Perhaps the most important detail that many have overlooked is the fact that the day before Sessions announced that this discretion would be placed in the hands of individual U.S. Attorneys, he made sure to stack his bench with Interim U.S. Attorneys whom he supported stating, “I have seen firsthand the impact that these prosecutors have and it is critical to have U.S. Attorneys in place during this time…an unprecedented drug crisis.” Many of these placements are in key, emerging cannabis markets like Nevada, New Jersey, as well as key districts of Washington and California.
There will still be many U.S. Attorneys who remain supportive, or at least sympathetic to the cannabis industry, so we will not likely see a nationwide increase in enforcement, but rather, a gradual uptick in enforcement here and there by individual U.S. Attorneys taking a more aggressive stance. Rather than doing away with the Cole Memo and erecting what would have been an inevitably unpopular, “Sessions Memo”, he put it into the hands of personally picked individuals, creating a scattered effect. It’s the old parable, “if you throw a frog in boiling water, it will jump out; but if you put it in cold water and slowly raise the temperature…”

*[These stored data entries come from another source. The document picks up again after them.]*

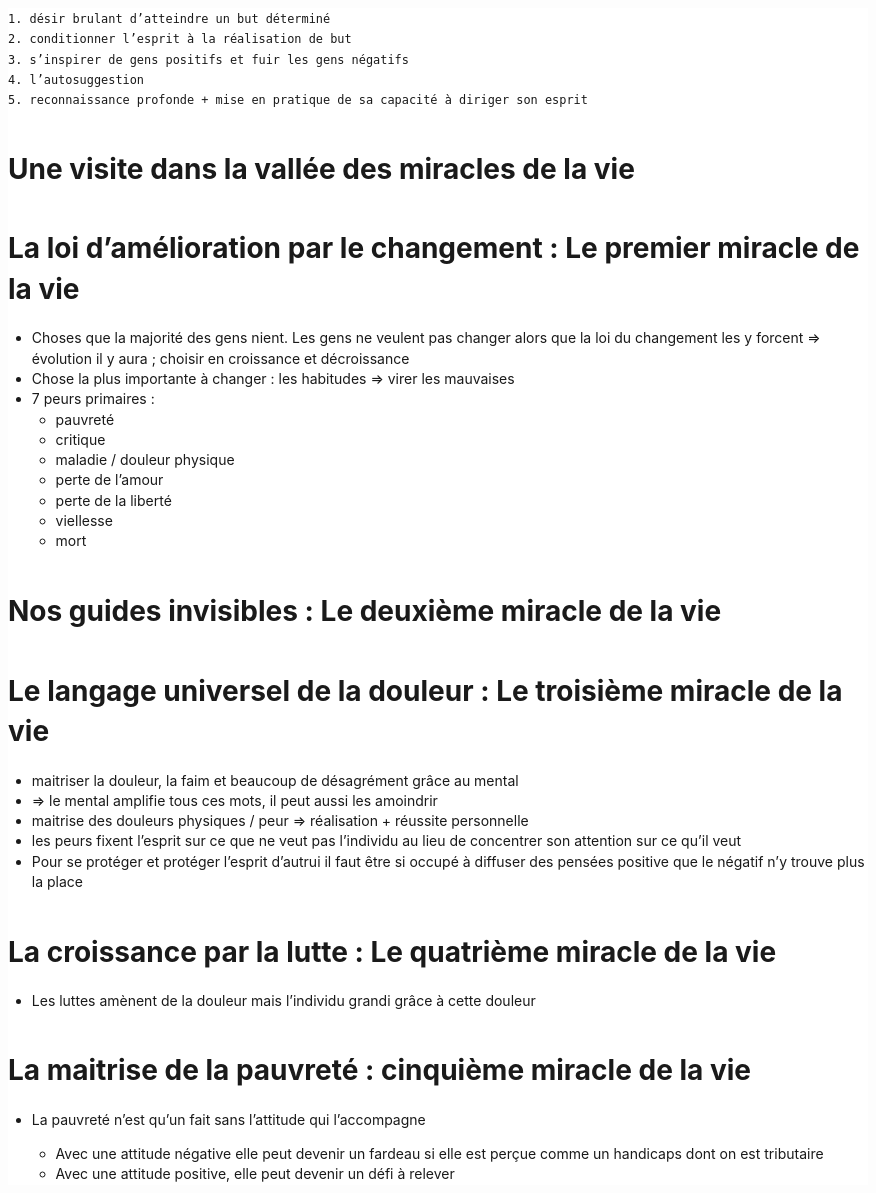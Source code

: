     1. désir brulant d’atteindre un but déterminé
    2. conditionner l’esprit à la réalisation de but
    3. s’inspirer de gens positifs et fuir les gens négatifs
    4. l’autosuggestion
    5. reconnaissance profonde + mise en pratique de sa capacité à diriger son esprit

# Une visite dans la vallée des miracles de la vie

# La loi d’amélioration par le changement : Le premier miracle de la vie

- Choses que la majorité des gens nient. Les gens ne veulent pas changer alors que la loi du changement les y forcent ⇒ évolution il y aura ; choisir en croissance et décroissance
- Chose la plus importante à changer : les habitudes ⇒ virer les mauvaises
- 7 peurs primaires :
    - pauvreté
    - critique
    - maladie / douleur physique
    - perte de l’amour
    - perte de la liberté
    - viellesse
    - mort

# Nos guides invisibles : Le deuxième miracle de la vie

# Le langage universel de la douleur : Le troisième miracle de la vie

- maitriser la douleur, la faim et beaucoup de désagrément grâce au mental
- ⇒ le mental amplifie tous ces mots, il peut aussi les amoindrir
- maitrise des douleurs physiques / peur ⇒ réalisation + réussite personnelle
- les peurs fixent l’esprit sur ce que ne veut pas l’individu au lieu de concentrer son attention sur ce qu’il veut
- Pour se protéger et protéger l’esprit d’autrui il faut être si occupé à diffuser des pensées positive que le négatif n’y trouve plus la place

# La croissance par la lutte : Le quatrième miracle de la vie

- Les luttes amènent de la douleur mais l’individu grandi grâce à cette douleur

# La maitrise de la pauvreté : cinquième miracle de la vie

- La pauvreté n’est qu’un fait sans l’attitude qui l’accompagne
    
    - Avec une attitude négative elle peut devenir un fardeau si elle est perçue comme un handicaps dont on est tributaire
    - Avec une attitude positive, elle peut devenir un défi à relever
    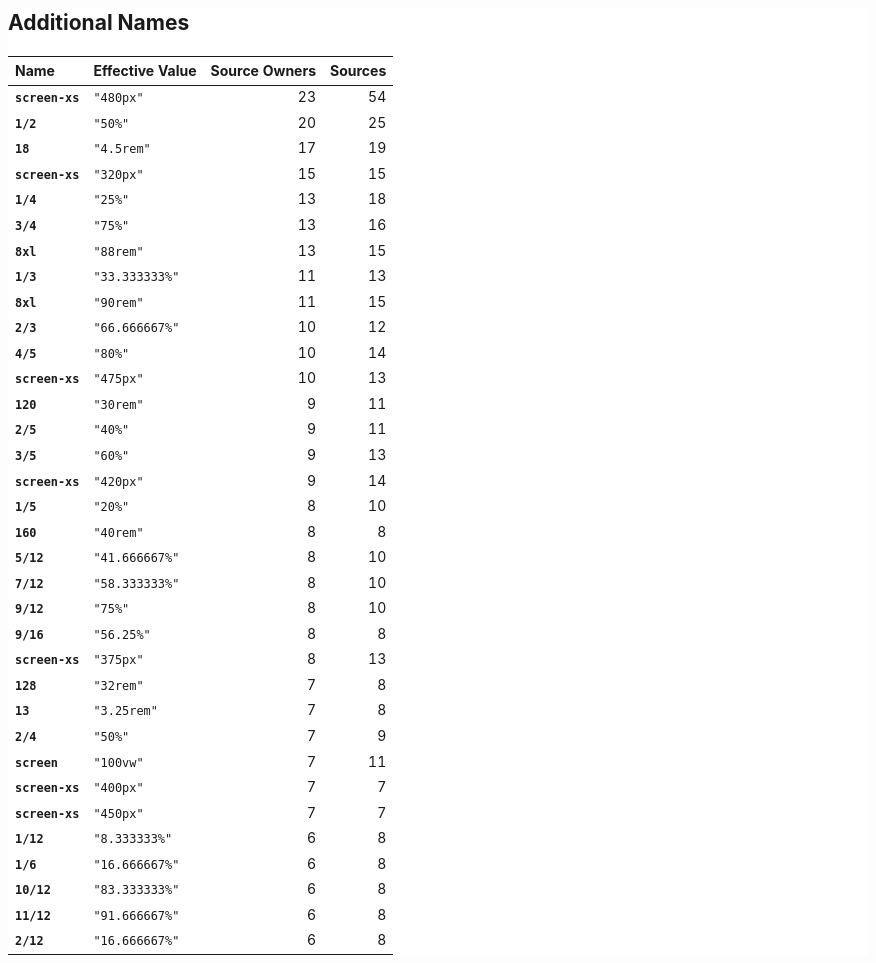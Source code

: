 ## Additional Names

| Name | Effective Value | Source Owners | Sources |
| :--- | :-------------- | ------------: | ------: |
| **`screen-xs`** | `"480px"` | 23 | 54 |
| **`1/2`** | `"50%"` | 20 | 25 |
| **`18`** | `"4.5rem"` | 17 | 19 |
| **`screen-xs`** | `"320px"` | 15 | 15 |
| **`1/4`** | `"25%"` | 13 | 18 |
| **`3/4`** | `"75%"` | 13 | 16 |
| **`8xl`** | `"88rem"` | 13 | 15 |
| **`1/3`** | `"33.333333%"` | 11 | 13 |
| **`8xl`** | `"90rem"` | 11 | 15 |
| **`2/3`** | `"66.666667%"` | 10 | 12 |
| **`4/5`** | `"80%"` | 10 | 14 |
| **`screen-xs`** | `"475px"` | 10 | 13 |
| **`120`** | `"30rem"` | 9 | 11 |
| **`2/5`** | `"40%"` | 9 | 11 |
| **`3/5`** | `"60%"` | 9 | 13 |
| **`screen-xs`** | `"420px"` | 9 | 14 |
| **`1/5`** | `"20%"` | 8 | 10 |
| **`160`** | `"40rem"` | 8 | 8 |
| **`5/12`** | `"41.666667%"` | 8 | 10 |
| **`7/12`** | `"58.333333%"` | 8 | 10 |
| **`9/12`** | `"75%"` | 8 | 10 |
| **`9/16`** | `"56.25%"` | 8 | 8 |
| **`screen-xs`** | `"375px"` | 8 | 13 |
| **`128`** | `"32rem"` | 7 | 8 |
| **`13`** | `"3.25rem"` | 7 | 8 |
| **`2/4`** | `"50%"` | 7 | 9 |
| **`screen`** | `"100vw"` | 7 | 11 |
| **`screen-xs`** | `"400px"` | 7 | 7 |
| **`screen-xs`** | `"450px"` | 7 | 7 |
| **`1/12`** | `"8.333333%"` | 6 | 8 |
| **`1/6`** | `"16.666667%"` | 6 | 8 |
| **`10/12`** | `"83.333333%"` | 6 | 8 |
| **`11/12`** | `"91.666667%"` | 6 | 8 |
| **`2/12`** | `"16.666667%"` | 6 | 8 |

Do not expect to see a swift hammer of justice sweep through our industry in the coming months; that would be politically unpopular and so unlikely to happen. Keep in mind that Congress chose to extend the defunding of the Justice Department last year with respect to acting against medical cannabis industries. While the impact would still be enormous if there was a nationwide crackdown on adult-use cannabis industries, medical cannabis seems to remain safe.
We have come too far together and our momentum is too strong to completely halt the progress of the cannabis industry. There are people in positions of political power who will continue to fight for us, and I have seen firsthand the power of this industry when faced with adversity. Our ability to come together is unlike any other business sector in the world; together we are stronger than individually. Sessions has made his move. Now it’s our turn.